According to James Hann, chairman of Scottish Nuclear, electricity consumers will have to pay nearly pounds 1m a week extra because the Government has postponed a decision on his company's scheme to store nuclear fuel at its power stations rather than send it for reprocessing.
Mr Hann voiced the frustration ofthe industry when he told a press conference in London that 'every time our industry tries to take a step forward, it is being halted in its tracks as a result of operating in the public sector'.
He was speaking as Scottish Nuclear announced a 9 per cent increase in net profits last year to pounds 72m from pounds 66m. In the past, Scottish Nuclear has been diplomatic in its dealings with government.
It has also been reluctant to embrace privatisation, believing that issues of nuclear waste disposal and decommissioning need to be addressed first.

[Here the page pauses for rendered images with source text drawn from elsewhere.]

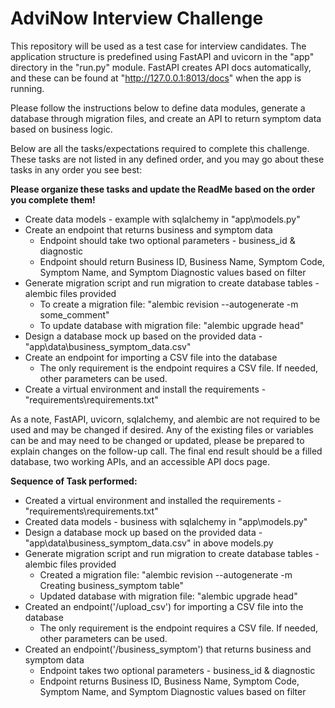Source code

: # AdviNow Interview Challenge
This repository will be used as a test case for interview candidates. The application structure is predefined using FastAPI and uvicorn in the "app" directory in the "run.py" module. 
FastAPI creates API docs automatically, and these can be found at "http://127.0.0.1:8013/docs" when the app is running.

Please follow the instructions below to define data modules, generate a database through migration files, and create an API to return symptom data based on business logic.

Below are all the tasks/expectations required to complete this challenge. These tasks are not listed in any defined order, and you may go about these tasks in any order you see best:

**Please organize these tasks and update the ReadMe based on the order you complete them!**

- Create data models - example with sqlalchemy in "app\models.py"
- Create an endpoint that returns business and symptom data
  - Endpoint should take two optional parameters - business_id & diagnostic
  - Endpoint should return Business ID, Business Name, Symptom Code, Symptom Name, and Symptom Diagnostic values based on filter
- Generate migration script and run migration to create database tables - alembic files provided
  - To create a migration file: "alembic revision --autogenerate -m some_comment"
  - To update database with migration file: "alembic upgrade head"
- Design a database mock up based on the provided data - "app\data\business_symptom_data.csv"
- Create an endpoint for importing a CSV file into the database
  - The only requirement is the endpoint requires a CSV file. If needed, other parameters can be used.
- Create a virtual environment and install the requirements - "requirements\requirements.txt"

As a note, FastAPI, uvicorn, sqlalchemy, and alembic are not required to be used and may be changed if desired. 
Any of the existing files or variables can be and may need to be changed or updated, please be prepared to explain changes on the follow-up call.
The final end result should be a filled database, two working APIs, and an accessible API docs page.

**Sequence of Task performed:**
- Created a virtual environment and installed the requirements - "requirements\requirements.txt"
- Created data models - business with sqlalchemy in "app\models.py"
- Design a database mock up based on the provided data - "app\data\business_symptom_data.csv" in above models.py
- Generate migration script and run migration to create database tables - alembic files provided
  - Created a migration file: "alembic revision --autogenerate -m Creating business_symptom table"
  - Updated database with migration file: "alembic upgrade head"
- Created an endpoint('/upload_csv') for importing a CSV file into the database
  - The only requirement is the endpoint requires a CSV file. If needed, other parameters can be used.
- Created an endpoint('/business_symptom') that returns business and symptom data
  - Endpoint takes two optional parameters - business_id & diagnostic
  - Endpoint returns Business ID, Business Name, Symptom Code, Symptom Name, and Symptom Diagnostic values based on filter


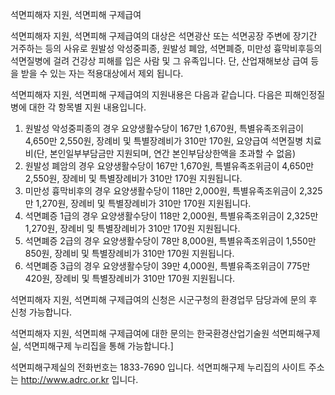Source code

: 석면피해자 지원, 석면피해 구제급여

석면피해자 지원, 석면피해 구제급여의 대상은 석면광산 또는 석면공장 주변에 장기간 거주하는 등의 사유로 원발성 악성중피종, 원발성 폐암, 석면폐증, 미만성 흉막비후등의 석면질병에 걸려 건강상 피해를 입은 사람 및 그 유족입니다. 단, 산업재해보상 급여 등을 받을 수 있는 자는 적용대상에서 제외 됩니다.

석면피해자 지원, 석면피해 구제급여의 지원내용은 다음과 같습니다.
다음은 피해인정질병에 대한 각 항목별 지원 내용입니다.
1. 원발성 악성중피종의 경우 요양생활수당이 167만 1,670원, 특별유족조위금이 4,650만 2,550원, 장례비 및 특별장례비가 310만 170원, 요양급여 석면질병 치료비(단, 본인일부부담금만 지원되며, 연간 본인부담상한액을 초과할 수 없음)
2. 원발성 폐암의 경우 요양생활수당이 167만 1,670원, 특별유족조위금이 4,650만 2,550원, 장례비 및 특별장례비가 310만 170원 지원됩니다.
3. 미만성 흉막비후의 경우 요양생활수당이 118만 2,000원, 특별유족조위금이 2,325만 1,270원, 장례비 및 특별장례비가 310만 170원 지원됩니다.
4. 석면폐증 1급의 경우 요양생활수당이 118만 2,000원, 특별유족조위금이 2,325만 1,270원, 장례비 및 특별장례비가 310만 170원 지원됩니다.
5. 석면폐증 2급의 경우 요양생활수당이 78만 8,000원, 특별유족조위금이 1,550만 850원, 장례비 및 특별장례비가 310만 170원 지원됩니다.
6. 석면폐증 3급의 경우 요양생활수당이 39만 4,000원, 특별유족조위금이 775만 420원, 장례비 및 특별장례비가 310만 170원 지원됩니다.

석면피해자 지원, 석면피해 구제급여의 신청은 시군구청의 환경업무 담당과에 문의 후 신청 가능합니다.

석면피해자 지원, 석면피해 구제급여에 대한 문의는 한국환경산업기술원 석면피해구제실, 석면피해구제 누리집을 통해 가능합니다.]

석면피해구제실의 전화번호는 1833-7690 입니다.
석면피해구제 누리집의 사이트 주소는 http://www.adrc.or.kr 입니다.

But Mr Hann yesterday demanded the freedom 'to do what we were asked to do - to run our companies in the most commercial, and safest, ways possible. If remaining in the public sector is going to seriously hinder our progress then partial or even full privatisation may indeed be the best way forward.'
Scottish Nuclear put forward in 1991 its idea that spent nuclear fuel should be kept in 'dry stores' next to its two nuclear power stations in Lothian and Ayrshire, rather than being sent to British Nuclear Fuel's Sellafield plant for reprocessing. The company estimated this would save pounds 45m a year. The proposal was investigated by a public inquiry 18 months ago.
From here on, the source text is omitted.